The panel discussion, which featured Roderick J. Harrison '70-'71, assistant professor of Afro-American studies and sociology, and Caroliva Herron, assistant professor of Afro-American studies and comparative literature, was sponsored by the Minority Student Alliance (MSA).
The group said it scheduled the panel to conflict with three official Parents Weekend speeches in order to present junior parents with information about the status of minorities on Harvard's faculty. About 90 people attended the alternative lecture.
During his presentation to the parents, Harrison said that the number of some minorties on the faculty were decreasing.
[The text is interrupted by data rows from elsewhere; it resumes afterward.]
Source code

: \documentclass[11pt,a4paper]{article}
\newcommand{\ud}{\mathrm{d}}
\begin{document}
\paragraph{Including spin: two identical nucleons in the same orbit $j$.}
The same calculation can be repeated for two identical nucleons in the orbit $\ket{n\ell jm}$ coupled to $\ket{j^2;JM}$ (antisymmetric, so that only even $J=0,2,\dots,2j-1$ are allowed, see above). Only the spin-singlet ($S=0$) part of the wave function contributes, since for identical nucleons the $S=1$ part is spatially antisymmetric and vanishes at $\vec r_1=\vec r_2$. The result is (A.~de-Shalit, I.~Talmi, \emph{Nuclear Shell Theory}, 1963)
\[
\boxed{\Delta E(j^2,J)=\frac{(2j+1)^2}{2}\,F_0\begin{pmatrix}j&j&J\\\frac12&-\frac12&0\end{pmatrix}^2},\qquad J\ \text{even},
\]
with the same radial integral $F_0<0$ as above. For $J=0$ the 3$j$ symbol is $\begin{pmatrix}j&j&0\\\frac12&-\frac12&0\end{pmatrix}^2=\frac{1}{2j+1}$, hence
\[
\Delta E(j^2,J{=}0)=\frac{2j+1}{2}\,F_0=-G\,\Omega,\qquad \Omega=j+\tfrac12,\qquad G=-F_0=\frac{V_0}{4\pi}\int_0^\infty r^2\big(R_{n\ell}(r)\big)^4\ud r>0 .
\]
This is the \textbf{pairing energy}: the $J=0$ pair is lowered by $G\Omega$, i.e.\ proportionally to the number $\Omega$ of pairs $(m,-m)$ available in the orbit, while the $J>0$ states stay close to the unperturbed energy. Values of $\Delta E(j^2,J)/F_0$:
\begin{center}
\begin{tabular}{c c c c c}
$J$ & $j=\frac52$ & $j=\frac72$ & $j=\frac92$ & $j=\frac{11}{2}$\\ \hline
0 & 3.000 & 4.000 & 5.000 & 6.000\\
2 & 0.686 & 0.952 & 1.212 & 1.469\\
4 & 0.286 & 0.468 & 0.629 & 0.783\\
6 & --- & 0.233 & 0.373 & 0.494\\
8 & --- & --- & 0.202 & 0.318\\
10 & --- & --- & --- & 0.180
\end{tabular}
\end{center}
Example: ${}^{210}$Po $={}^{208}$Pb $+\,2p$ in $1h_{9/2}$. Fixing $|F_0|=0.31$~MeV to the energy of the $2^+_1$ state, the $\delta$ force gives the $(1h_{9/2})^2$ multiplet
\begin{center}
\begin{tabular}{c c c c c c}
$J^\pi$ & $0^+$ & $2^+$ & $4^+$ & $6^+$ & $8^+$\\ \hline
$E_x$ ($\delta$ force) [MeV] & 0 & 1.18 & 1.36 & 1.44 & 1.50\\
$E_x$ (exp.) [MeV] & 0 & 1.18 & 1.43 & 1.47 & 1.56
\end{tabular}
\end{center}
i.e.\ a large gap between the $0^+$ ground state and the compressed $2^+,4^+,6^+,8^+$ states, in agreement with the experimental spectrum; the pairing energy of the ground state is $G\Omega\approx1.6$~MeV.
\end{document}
While there were four senior Black professors and five junior Black faculty at Harvard when he first arrived at Harvard in 1984, Harrison said, today there are only two tenured professors who are Black and three junior Black professors.
Herron, who said she came to Harvard because she believed the Afro-American Studies Department needed assistance, said she accepted a tenure offer from Mount Holyoke College because the University did not give her the encouragement she needed to pursue her fiction writing.
The professors, both of whom will leave Harvard after this semester, told parents that while they did not encounter any direct discrimination from the Harvard administration, but they felt the Harvard environment did little to encourage their work.
Most parents of Harvard juniors interviewed reacted strongly to the presentations.
"This was a bit of a shock," said Juliana T. Plummer, a junior parent. "I was especially shocked about the decrease in the faculty figures. Obviously people are coming here and leaving because they are becoming disillusioned."
Other parents said they were especially disappointed with what they learned of the Harvard's faculty make-up in the face of the College's stated commitment to internationalization and diversity.
"It was interesting to hear [Dean of the Faculty A. Michael] Spence on his perception of this University 10 to 20 years from now regarding this worldwide expansion, and then to come here and see the need to have more representation of Afro-American professors on the faculty," said Laval S. Wilson, a junior parent and the outgoing superintendent of Boston schools. "I think these issues are critical for staff representation," he added.
"The point is that Harvard has to try much harder. It it has got a commitment to diversity, let them show it on the faculty," junior parent Charlotte G. Baer said.